En la novela se plantea una interesante dicotomía que me ha llevado a plantearme una serie de cuestiones de las que me gustaría haceros partícipes.

Por un lado, se presenta la figura del Árbol de la Ciencia, que provoca dolor, sufrimiento e insatisfacción. Por el otro, el Árbol de la Vida, que trae la felicidad, el gozo de la ignorancia, de la superstición, de la fe, y que nos conduce a una sedante alienación.

Es manifiesto que el camino de la duda, de la investigación, de las miradas inquisitoriales, de la reflexión … nos conduce a una irremediable angustia vital. Hacernos preguntas puede ser doloroso, y el mayor riesgo de buscar la realidad es encontrarla, abierta y desnuda. Y es aquí donde aparece el gran interrogante: ¿Está preparado el ser humano para abordar la búsqueda del conocimiento?

Parece inevitable resignarse al hecho de que, en realidad, el hombre termina sucumbiendo ante la brutalidad de los instintos más atávicos, básicos y primitivos; nunca podrá desligarse de la denominada “lucha por la vida”, concepto utilizado por Darwin en “El origen de las especies”. En definitiva, el humano se ve abocado a dejarse arrastrar por su condición animal, en un juego vital en el que sobrevive el más adaptado, el más fuerte. En un mundo de encarnizado enfrentamiento por la supervivencia, parece no quedar lugar para el individuo moral, racional o sentimental. Creaciones humanas como el dinero o el amor, no serían más que artificios para encubrir impulsos animales como el instinto de posesión o el de reproducción, respectivamente.

Es caso frecuente que, con el paso del tiempo o de los años, ante la certeza de un mundo corrupto y pervertido, un temperamento idealista y reaccionario se torne en abulia e inacción. Se abandona por completo la búsqueda del sentido de la vida y se recurre al abandono de la reflexión sobre cualquier tipo de dilema moral. Gana terreno el pesimista individuo schopenhaueriano.

¿Sería conveniente, de esta manera, adoptar una actitud resignada ante los conflictos derivados de la existencia? El estado ideal del alma sería entonces la ataraxia, cenit del pensamiento estoico.

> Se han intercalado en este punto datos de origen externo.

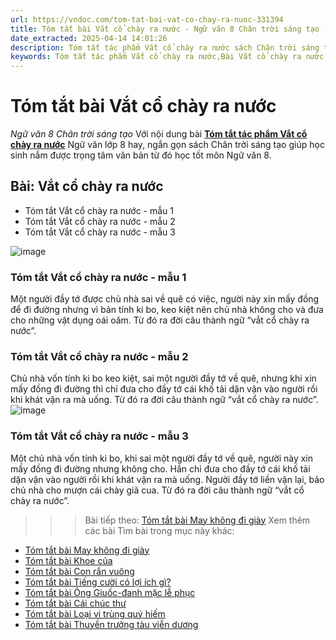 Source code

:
 ```yaml
---
url: https://vndoc.com/tom-tat-bai-vat-co-chay-ra-nuoc-331394
title: Tóm tắt bài Vắt cổ chày ra nước - Ngữ văn 8 Chân trời sáng tạo - VnDoc.com
date_extracted: 2025-04-14 14:01:26
description: Tóm tắt tác phẩm Vắt cổ chày ra nước sách Chân trời sáng tạo giúp quý thầy cô giáo và các bạn học sinh có thêm tài liệu tham khảo.
keywords: Tóm tắt tác phẩm Vắt cổ chày ra nước,Bài Vắt cổ chày ra nước,tóm tắt Vắt cổ chày ra nước,Tóm tắt văn bản Vắt cổ chày ra nước,học tốt ngữ văn lớp 8,ngữ văn 8,ngữ văn 8 Chân trời sáng tạo,ngữ văn lớp 8,văn 8 Chân trời sáng tạo,tóm tắt ngữ văn 8 CTST
---
```


# Tóm tắt bài Vắt cổ chày ra nước
 _Ngữ văn 8 Chân trời sáng tạo_
Với nội dung bài [**Tóm tắt tác phẩm Vắt cổ chày ra nước**](<https://vndoc.com/tom-tat-bai-vat-co-chay-ra-nuoc-331394>) Ngữ văn lớp 8 hay, ngắn gọn sách Chân trời sáng tạo giúp học sinh nắm được trọng tâm văn bản từ đó học tốt môn Ngữ văn 8.
## Bài: Vắt cổ chày ra nước
  * Tóm tắt Vắt cổ chày ra nước - mẫu 1
  * Tóm tắt Vắt cổ chày ra nước - mẫu 2
  * Tóm tắt Vắt cổ chày ra nước - mẫu 3

![image](https://i.vdoc.vn/data/image/2024/11/13/avv-1689780167.png)
### **Tóm tắt Vắt cổ chày ra nước - mẫu 1**
Một người đầy tớ được chủ nhà sai về quê có việc, người này xin mấy đồng để đi đường nhưng vì bản tính ki bo, keo kiệt nên chủ nhà không cho và đưa cho những vật dụng oái oăm. Từ đó ra đời câu thành ngữ “vắt cổ chày ra nước”.
### **Tóm tắt Vắt cổ chày ra nước - mẫu 2**
Chủ nhà vốn tính ki bo keo kiệt, sai một người đầy tớ về quê, nhưng khi xin mấy đồng đi đường thì chỉ đưa cho đầy tớ cái khố tải dặn vận vào người rồi khi khát vặn ra mà uống. Từ đó ra đời câu thành ngữ “vắt cổ chày ra nước”.
![image](https://i.vdoc.vn/data/image/2024/11/13/vat-co-chay-ra-nuoc-1.jpg)
### **Tóm tắt Vắt cổ chày ra nước - mẫu 3**
Một chủ nhà vốn tính ki bo, khi sai một người đầy tớ về quê, người này xin mấy đồng đi đường nhưng không cho. Hắn chỉ đưa cho đầy tớ cái khố tải dặn vận vào người rồi khi khát vặn ra mà uống. Người đầy tớ liền vặn lại, bảo chủ nhà cho mượn cái chày giã cua. Từ đó ra đời câu thành ngữ “vắt cổ chày ra nước”.
>>> Bài tiếp theo: [Tóm tắt bài May không đi giày](<https://vndoc.com/tom-tat-bai-may-khong-di-giay-331396>)
Xem thêm các bài Tìm bài trong mục này khác:
  * [Tóm tắt bài May không đi giày](</tom-tat-bai-may-khong-di-giay-331396>)
  * [Tóm tắt bài Khoe của](</tom-tat-bai-khoe-cua-331398>)
  * [Tóm tắt bài Con rắn vuông](</tom-tat-bai-con-ran-vuong-331400>)
  * [Tóm tắt bài Tiếng cười có lợi ích gì?](</tom-tat-bai-tieng-cuoi-co-loi-ich-gi-331407>)
  * [Tóm tắt bài Ông Giuốc-đanh mặc lễ phục](</tom-tat-ong-giuoc-danh-mac-le-phuc-lop-8-331414>)
  * [Tóm tắt bài Cái chúc thư](</tom-tat-bai-cai-chuc-thu-331425>)
  * [Tóm tắt bài Loại vi trùng quý hiếm](</tom-tat-bai-loai-vi-trung-quy-hiem-331431>)
  * [Tóm tắt bài Thuyền trưởng tàu viễn dương](</tom-tat-bai-thuyen-truong-tau-vien-duong-331433>)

Deberíamos, por tanto, inclinarnos hacia el engaño, la mentira útil, la coraza que nos evita mirar directamente a los ojos a la realidad, dar por buena cualquier convención impuesta desde fuera y anular cualquier actitud crítica.

Pero, ¡cuidado! Si bien es cierto que el Árbol de la Ciencia nos provoca un fatal desencanto, no menos peligroso es el Árbol de la Vida, que ni mucho menos nos introduce de lleno en una felicidad plena. Más bien al contrario: un individuo privado por completo del sentido del tacto no experimentará dolor alguno, del mismo modo que aquél que no disponga del uso de la razón no sentirá angustia por aquello que se escapa a su comprensión. Ahora bien, ¿es  esto lo que en realidad perseguimos?

En definitiva, estamos obligados a decantarnos entre la desesperación del saberse conocedor de los peligros de la existencia humana, de la realidad en toda su crudeza y la angustia del sordo que no oye lo que pasa a su alrededor. Porque, resulta claro que todos somos conscientes de la posibilidad de peregrinar en pos de la realidad de la que gozamos, y aunque sea doloroso utilizarla…. ¿acaso no lo es más no hacerlo?